━━ Data to examine ━━

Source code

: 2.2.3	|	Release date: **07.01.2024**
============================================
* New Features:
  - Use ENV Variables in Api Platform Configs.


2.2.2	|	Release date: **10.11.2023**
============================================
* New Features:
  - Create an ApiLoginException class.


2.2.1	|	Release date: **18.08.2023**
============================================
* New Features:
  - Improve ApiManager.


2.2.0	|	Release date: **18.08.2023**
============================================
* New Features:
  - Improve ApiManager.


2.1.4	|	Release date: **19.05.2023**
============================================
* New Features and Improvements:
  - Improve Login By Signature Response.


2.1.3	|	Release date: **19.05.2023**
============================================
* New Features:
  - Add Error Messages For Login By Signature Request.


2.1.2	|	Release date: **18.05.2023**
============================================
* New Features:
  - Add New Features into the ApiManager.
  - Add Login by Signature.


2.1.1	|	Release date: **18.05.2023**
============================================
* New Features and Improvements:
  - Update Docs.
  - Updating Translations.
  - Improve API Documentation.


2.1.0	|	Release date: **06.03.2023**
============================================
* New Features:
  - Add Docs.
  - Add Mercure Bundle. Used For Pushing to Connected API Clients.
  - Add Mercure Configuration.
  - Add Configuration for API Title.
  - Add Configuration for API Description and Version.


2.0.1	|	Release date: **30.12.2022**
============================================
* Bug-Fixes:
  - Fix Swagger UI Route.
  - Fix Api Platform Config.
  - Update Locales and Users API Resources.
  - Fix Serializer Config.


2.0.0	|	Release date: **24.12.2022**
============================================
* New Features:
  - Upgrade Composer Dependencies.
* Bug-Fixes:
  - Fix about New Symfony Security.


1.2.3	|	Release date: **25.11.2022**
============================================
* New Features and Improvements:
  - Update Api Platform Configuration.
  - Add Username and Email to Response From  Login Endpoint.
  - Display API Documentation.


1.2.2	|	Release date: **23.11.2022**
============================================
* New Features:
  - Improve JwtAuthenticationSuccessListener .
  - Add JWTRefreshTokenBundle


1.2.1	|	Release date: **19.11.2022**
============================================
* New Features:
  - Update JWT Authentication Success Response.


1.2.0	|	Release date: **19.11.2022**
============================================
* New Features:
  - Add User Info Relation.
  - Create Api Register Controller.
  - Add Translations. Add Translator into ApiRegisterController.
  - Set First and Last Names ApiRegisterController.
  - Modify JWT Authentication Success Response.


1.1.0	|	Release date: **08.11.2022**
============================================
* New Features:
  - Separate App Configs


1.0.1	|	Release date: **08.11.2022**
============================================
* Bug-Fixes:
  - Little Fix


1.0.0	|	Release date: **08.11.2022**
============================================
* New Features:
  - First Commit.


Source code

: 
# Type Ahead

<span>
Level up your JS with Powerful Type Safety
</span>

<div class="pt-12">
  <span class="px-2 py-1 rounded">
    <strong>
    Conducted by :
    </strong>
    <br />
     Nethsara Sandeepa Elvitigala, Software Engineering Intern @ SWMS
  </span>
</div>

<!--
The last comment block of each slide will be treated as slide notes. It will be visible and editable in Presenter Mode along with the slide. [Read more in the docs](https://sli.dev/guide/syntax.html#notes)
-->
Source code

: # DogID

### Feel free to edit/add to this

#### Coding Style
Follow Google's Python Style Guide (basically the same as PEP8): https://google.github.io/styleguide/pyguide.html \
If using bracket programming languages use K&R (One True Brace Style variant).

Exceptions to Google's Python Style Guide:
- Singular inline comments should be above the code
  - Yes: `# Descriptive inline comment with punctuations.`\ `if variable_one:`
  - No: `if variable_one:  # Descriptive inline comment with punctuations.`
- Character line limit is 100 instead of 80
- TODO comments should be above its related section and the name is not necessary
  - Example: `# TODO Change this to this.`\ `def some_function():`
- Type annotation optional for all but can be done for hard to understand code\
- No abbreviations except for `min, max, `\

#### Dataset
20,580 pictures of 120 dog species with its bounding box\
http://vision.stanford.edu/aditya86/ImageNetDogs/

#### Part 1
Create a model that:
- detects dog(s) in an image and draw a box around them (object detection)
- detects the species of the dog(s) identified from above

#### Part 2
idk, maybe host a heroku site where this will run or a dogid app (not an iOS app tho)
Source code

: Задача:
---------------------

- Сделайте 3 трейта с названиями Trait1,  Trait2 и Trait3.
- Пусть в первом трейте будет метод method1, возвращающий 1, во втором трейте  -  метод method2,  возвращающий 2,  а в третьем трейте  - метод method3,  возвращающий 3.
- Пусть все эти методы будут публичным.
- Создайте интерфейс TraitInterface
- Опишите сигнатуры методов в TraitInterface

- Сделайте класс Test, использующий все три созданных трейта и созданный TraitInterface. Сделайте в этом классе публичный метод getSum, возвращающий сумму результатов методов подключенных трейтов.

━━━

_Work to be completed:_ Pick out and copy the lines of the material that include the word "span".

_Solution to this problem:_
<span>
</span>
  <span class="px-2 py-1 rounded">
  </span>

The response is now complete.